The patient may exhibit the “psychological pillow” (some call this the “pillow sign”). While lying in bed, the patient holds his head off the pillow with the neck flexed at what looks like an extremely uncomfortable angle. The position, like other odd, awkward postures can be held for hours.
Catatonia can be caused by both psychiatric and medical disorders. It tends to be more common in bipolar disorder than in schizophrenia even though catatonia has historically been associated with schizophrenia as a subtype. You can also see it in encephalitis, liver failure, and in some forms of epilepsy and other medical conditions—to which we can now add COVID-19 infection.
The patient may perseverate or repeat certain words no matter what questions you ask. He may simply echo what you say to him and that’s called “echolalia”.
Although catatonic stupor is what you usually see, less commonly you can see catatonic excitement, which is constant or intermittent purposeless motor activity.
The usual way to assess catatonic stupor in order to distinguish it from hypoactive delirium is to administer Lorazepam intravenously, usually 1 to 2 milligrams. A positive test for catatonic stupor is a quick and sometimes miraculous awakening as the patient returns to more normal animation. The reaction is usually not sustained and the treatment of choice is electroconvulsive therapy (ECT), which can be life-saving because the consequence of untreated catatonia can be death due to such causes as dehydration and pulmonary emboli.
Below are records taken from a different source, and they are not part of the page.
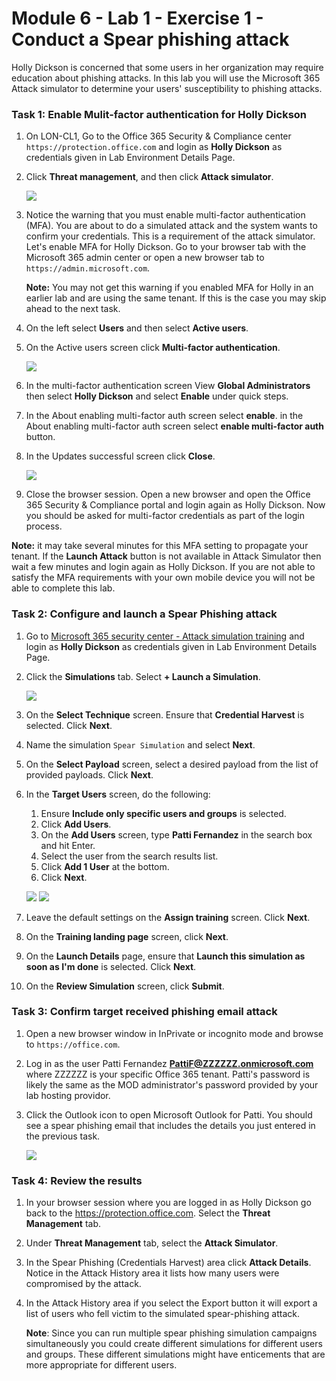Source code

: # Module 6 - Lab 1 - Exercise 1 - Conduct a Spear phishing attack


Holly Dickson is concerned that some users in her organization may require education about phishing attacks.  In this lab you will use the Microsoft 365 Attack simulator to determine your users' susceptibility to phishing attacks.


### Task 1: Enable Mulit-factor authentication for Holly Dickson


1.  On LON-CL1, Go to the Office 365 Security & Compliance center `https://protection.office.com` and login as **Holly Dickson** as credentials given in Lab Environment Details Page.

2.  Click **Threat management**, and then click **Attack simulator**.

	![](../Media/73.png)

3.  Notice the warning that you must enable multi-factor authentication (MFA).  You are about to do a simulated attack and the system wants to confirm your credentials. This is a requirement of the attack simulator. Let's enable MFA for Holly Dickson. Go to your browser tab with the Microsoft 365 admin center or open a new browser tab to `https://admin.microsoft.com`.

	**Note:** You may not get this warning if you enabled MFA for Holly in an earlier lab and are using the same tenant.  If this is the case you may skip ahead to the next task.

4.  On the left select **Users** and then select **Active users**.

5.  On the Active users screen click **Multi-factor authentication**.

	![](../Media/74.png)

7.  In the multi-factor authentication screen View **Global Administrators** then select **Holly Dickson** and select **Enable** under quick steps.

8.  In the About enabling multi-factor auth screen select **enable**. in the About enabling multi-factor auth screen select **enable multi-factor auth** button.

9.  In the Updates successful screen click **Close**.

	![](../Media/75.png)

10.  Close the browser session.  Open a new browser and open the Office 365 Security & Compliance portal and login again as Holly Dickson.  Now you should be asked for multi-factor credentials as part of the login process.

**Note:** it may take several minutes for this MFA setting to propagate your tenant.  If the **Launch Attack** button is not available in Attack Simulator then wait a few minutes and login again as Holly Dickson. If you are not able to satisfy the MFA requirements with your own mobile device you will not be able to complete this lab.

### Task 2: Configure and launch a Spear Phishing attack

1. Go to [Microsoft 365 security center - Attack simulation training](https://security.microsoft.com/attacksimulator) and login as **Holly Dickson** as credentials given in Lab Environment Details Page.
1. Click the **Simulations** tab. Select **+ Launch a Simulation**.

	![](../Media/76.png)
1. On the **Select Technique** screen. Ensure that **Credential Harvest** is selected. Click **Next**.

1. Name the simulation `Spear Simulation` and select **Next**.
1. On the **Select Payload** screen, select a desired payload from the list of provided payloads. Click **Next**.

1. In the **Target Users** screen, do the following:
	1. Ensure **Include only specific users and groups** is selected. 
	1. Click **Add Users**. 
	1. On the **Add Users** screen, type  **Patti Fernandez** in the search box and hit Enter. 
	1. Select the user from the search results list. 
	1. Click **Add 1 User** at the bottom. 
	1. Click  **Next**.

	![](../Media/77.png)
	![](../Media/78.png)
1. Leave the default settings on the **Assign training** screen. Click **Next**.
1. On the **Training landing page** screen, click **Next**.
1. On the **Launch Details** page, ensure that **Launch this simulation as soon as I'm done** is selected. Click **Next**.
1. On the **Review Simulation** screen, click **Submit**.

### Task 3: Confirm target received phishing email attack

1.  Open a new browser window in InPrivate or incognito mode and browse to `https://office.com`.
 
1.  Log in as the user Patti Fernandez **PattiF@ZZZZZZ.onmicrosoft.com** where ZZZZZZ is your specific Office 365 tenant.  Patti's password is likely the same as the MOD administrator's password provided by your lab hosting providor.

1.  Click the Outlook icon to open Microsoft Outlook for Patti. You should see a spear phishing email that includes the details you just entered in the previous task.

	![](../Media/79.png)

### Task 4: Review the results

1. In your browser session where you are logged in as Holly Dickson go back to the https://protection.office.com. Select the **Threat Management** tab.

1. Under **Threat Management** tab, select the **Attack Simulator**.

1. In the Spear Phishing (Credentials Harvest) area click **Attack Details**.  Notice in the Attack History area it lists how many users were compromised by the attack.

1. In the Attack History area if you select the Export button it will export a list of users who fell victim to the simulated spear-phishing attack.  
    
	**Note**: Since you can run multiple spear phishing simulation campaigns simultaneously you could create different simulations for different users and groups.  These different simulations might have enticements that are more appropriate for different users.
 

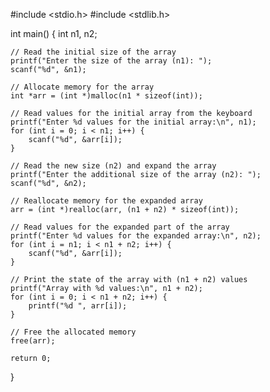 #include <stdio.h>
#include <stdlib.h>

int main() {
    int n1, n2;

    // Read the initial size of the array
    printf("Enter the size of the array (n1): ");
    scanf("%d", &n1);

    // Allocate memory for the array
    int *arr = (int *)malloc(n1 * sizeof(int));

    // Read values for the initial array from the keyboard
    printf("Enter %d values for the initial array:\n", n1);
    for (int i = 0; i < n1; i++) {
        scanf("%d", &arr[i]);
    }

    // Read the new size (n2) and expand the array
    printf("Enter the additional size of the array (n2): ");
    scanf("%d", &n2);

    // Reallocate memory for the expanded array
    arr = (int *)realloc(arr, (n1 + n2) * sizeof(int));

    // Read values for the expanded part of the array
    printf("Enter %d values for the expanded array:\n", n2);
    for (int i = n1; i < n1 + n2; i++) {
        scanf("%d", &arr[i]);
    }

    // Print the state of the array with (n1 + n2) values
    printf("Array with %d values:\n", n1 + n2);
    for (int i = 0; i < n1 + n2; i++) {
        printf("%d ", arr[i]);
    }

    // Free the allocated memory
    free(arr);

    return 0;
}

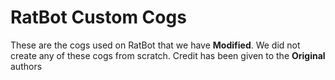# RatBot Custom Cogs
These are the cogs used on RatBot that we have **Modified**. We did not create any of these cogs from scratch.
Credit has been given to the **Original** authors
Another less invasive test that doesn’t use medicine is the “telephone effect” described in the 1980s by a neurologist, C. Miller Fisher. It was used to temporarily reverse abulia or akinetic mutism, which in a subset of cases of stupor are probably the neurologist’s terms for catatonia. Sometimes the mute patient suffering from abulia can be tricked into talking by calling him on the telephone. It’s pretty impressive when a patient who is mute in person answers questions by simply calling him up on the telephone just outside his hospital room.
So that, in my opinion, is yet another reason to get the COVID-19 vaccine.